Diagnostic du syndrome des jambes sans repos

Vous avez les jambes qui fourmillent le soir, un besoin irrépressible de les bouger, et ça vous gâche l’endormissement ? Ce n’est peut-être pas « juste du stress ». Le syndrome des jambes sans repos (SJSR) touche 5 à 10 % des adultes en Europe, et pourtant, il reste sous-diagnostiqué.

L’essentiel

  • Le diagnostic repose sur 5 critères cliniques précis, sans examen obligatoire.
  • Un dosage de ferritine est recommandé : en dessous de 50 ng/mL, une supplémentation en fer peut suffire.
  • Le SJSR est souvent confondu avec des crampes ou de l’anxiété.
  • Des traitements existent et fonctionnent bien, à condition de poser le bon diagnostic.

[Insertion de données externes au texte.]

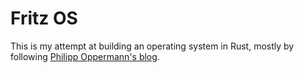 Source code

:# Fritz OS

This is my attempt at building an operating system in Rust, mostly by following
[Philipp Oppermann's blog](https://os.phil-opp.com/second-edition/).

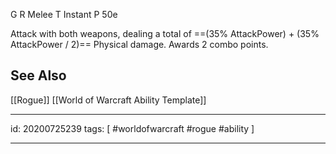
G 
R Melee
T Instant
P 50e

Attack with both weapons, dealing a total of ==(35% AttackPower) + (35% AttackPower / 2)== Physical damage.
Awards 2 combo points.

## See Also
[[Rogue]]
[[World of Warcraft Ability Template]]

---

id: 20200725239
tags: [ #worldofwarcraft #rogue #ability ]

---
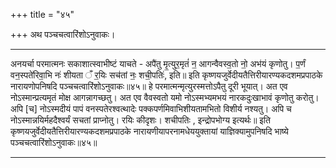 +++
title = "४५"

+++
अथ पञ्चचत्वारिंशोऽनुवाकः।
________________________
अनयर्चा परमात्मनः सकाशात्स्वाभीष्टं याचते -
अपै॑तु मृ॒त्युर॒मृतं॑ न॒ आगन्वैवस्व॒तो नो॒ अभ॑यं
कृणोतु। प॒र्णं वन॒स्पते॑रिवा॒भि नः॑ शीयता ँ
र॒यिः सच॑तां नः॒ शची॒पतिः॑, इति॥
इति कृष्णयजुर्वेदीयतैत्तिरीयारण्यकदशमप्रपाठके नारायणोपनिषदि
पञ्चचत्वारिंशोऽनुवाकः॥४५॥
हे परमात्मन्मृत्युरस्मत्तोऽपैतु दूरी भूयात्। अत एव नोऽस्मान्प्रत्यमृतं मोक्ष आगन्नागच्छतु। अत एव वैवस्वतो यमो नोऽस्मभ्यमभयं नारकदुःखाभावं कृणोतु करोतु। अपि [च] नोऽस्मदीयं पापं वनस्पतेरश्वत्थादेः पक्कपर्णमिवाभिशीयतामभितो विशीर्य नश्यतु। अपि च नोऽस्मान्नयिर्महदैश्वर्यं सचतां प्राप्नोतु। रयिः कीदृशः। शचीपतिः , इन्द्रोपभोग्य इत्यर्थः॥
इति कृष्णयजुर्वेदीयतैत्तिरीयारण्यकदशमप्रपाठके नारायणीयापरनामधेययुक्तायां याज्ञिक्यामुपनिषदि भाष्ये पञ्चचत्वारिंशोऽनुवाकः॥४५॥
________________________
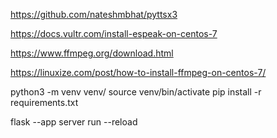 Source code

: https://github.com/nateshmbhat/pyttsx3

https://docs.vultr.com/install-espeak-on-centos-7

https://www.ffmpeg.org/download.html

https://linuxize.com/post/how-to-install-ffmpeg-on-centos-7/



python3 -m venv venv/
source venv/bin/activate
pip install -r requirements.txt

flask --app server run --reload

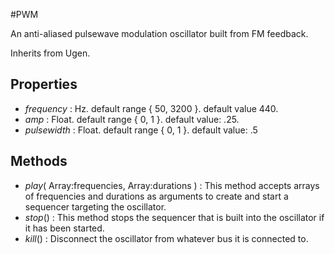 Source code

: #PWM

An anti-aliased pulsewave modulation oscillator built from FM feedback.

Inherits from Ugen.

## Properties

* _frequency_ : Hz. default range { 50, 3200 }. default value 440.
* _amp_ : Float. default range { 0, 1 }. default value: .25.
* _pulsewidth_ : Float. default range { 0, 1 }. default value: .5

## Methods

* _play_( Array:frequencies, Array:durations ) : This method accepts arrays of frequencies and durations as arguments to create and start a sequencer targeting the oscillator.
* _stop_() : This method stops the sequencer that is built into the oscillator if it has been started.
* _kill_() : Disconnect the oscillator from whatever bus it is connected to. 

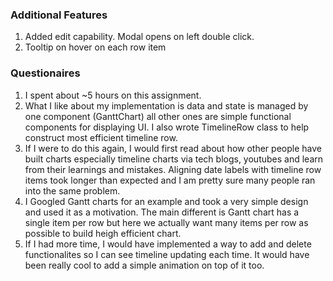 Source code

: ### Additional Features
1. Added edit capability. Modal opens on left double click.
2. Tooltip on hover on each row item

### Questionaires

1. I spent about ~5 hours on this assignment.
2. What I like about my implementation is data and state is managed by one component (GanttChart) all other ones are simple functional components for displaying UI. I also wrote TimelineRow class to help construct most efficient timeline row.
3. If I were to do this again, I would first read about how other people have built charts especially timeline charts via tech blogs, youtubes and learn from their learnings and mistakes. Aligning date labels with timeline row items took longer than expected and I am pretty sure many people ran into the same problem.
4. I Googled Gantt charts for an example and took a very simple design and used it as a motivation. The main different is Gantt chart has a single item per row but here we actually want many items per row as possible to build heigh efficient chart.
5. If I had more time, I would have implemented a way to add and delete functionalites so I can see timeline updating each time. It would have been really cool to add a simple animation on top of it too. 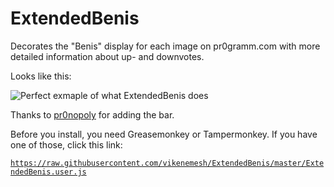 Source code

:# ExtendedBenis

Decorates the "Benis" display for each image on pr0gramm.com with more detailed information about up- and downvotes.

Looks like this:

![Perfect exmaple of what ExtendedBenis does](https://camo.githubusercontent.com/59d9274e802282adcb1ad039784b05f7d6cf0ef6/68747470733a2f2f692e696d6775722e636f6d2f4c566f597956692e706e67)

Thanks to [pr0nopoly](https://github.com/pr0nopoly) for adding the bar.

Before you install, you need Greasemonkey or Tampermonkey. If you have one of those, click this link:

[`https://raw.githubusercontent.com/vikenemesh/ExtendedBenis/master/ExtendedBenis.user.js`](https://raw.githubusercontent.com/vikenemesh/ExtendedBenis/master/ExtendedBenis.user.js)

Les 5 critères du diagnostic

Le diagnostic du SJSR est purement clinique. Pas besoin d’IRM ni de prise de sang pour le poser (même si un bilan sanguin est utile ensuite). Les critères ont été définis par l’IRLSSG (International Restless Legs Syndrome Study Group) et mis à jour en 2023 :

CritèreCe que ça signifie concrètement
Besoin impérieux de bouger les jambesFourmillements, tiraillements, sensation de courant électrique
Symptômes déclenchés par le reposAssis ou couché, ça empire
Soulagement par le mouvementSe lever, marcher, étirer les jambes : le soulagement est immédiat
Aggravation le soir et la nuitComposante circadienne typique
Pas d’autre explicationCe n’est ni une crampe, ni une neuropathie, ni de l’inconfort postural

Les cinq critères doivent être réunis. Si vous cochez les cinq, votre médecin peut poser le diagnostic sans examen complémentaire. C’est d’ailleurs un piège fréquent : beaucoup de patient·e·s passent des années sans diagnostic parce qu’on leur dit que c’est « nerveux ».

Le bilan sanguin, et surtout la ferritine

Une fois le diagnostic posé, le médecin prescrit généralement un bilan. Le marqueur clé, c’est la ferritine. Le SJSR est lié à un déficit en fer au niveau cérébral, même quand le taux sanguin semble normal. Le seuil retenu par les spécialistes est de 50 ng/mL (certains montent à 75 ng/mL). En dessous, une supplémentation en fer (sulfate ferreux 325 mg + vitamine C pour l’absorption) peut réduire nettement les symptômes. Le fer est cofacteur de la synthèse de dopamine, et c’est la dopamine qui fait défaut dans le SJSR.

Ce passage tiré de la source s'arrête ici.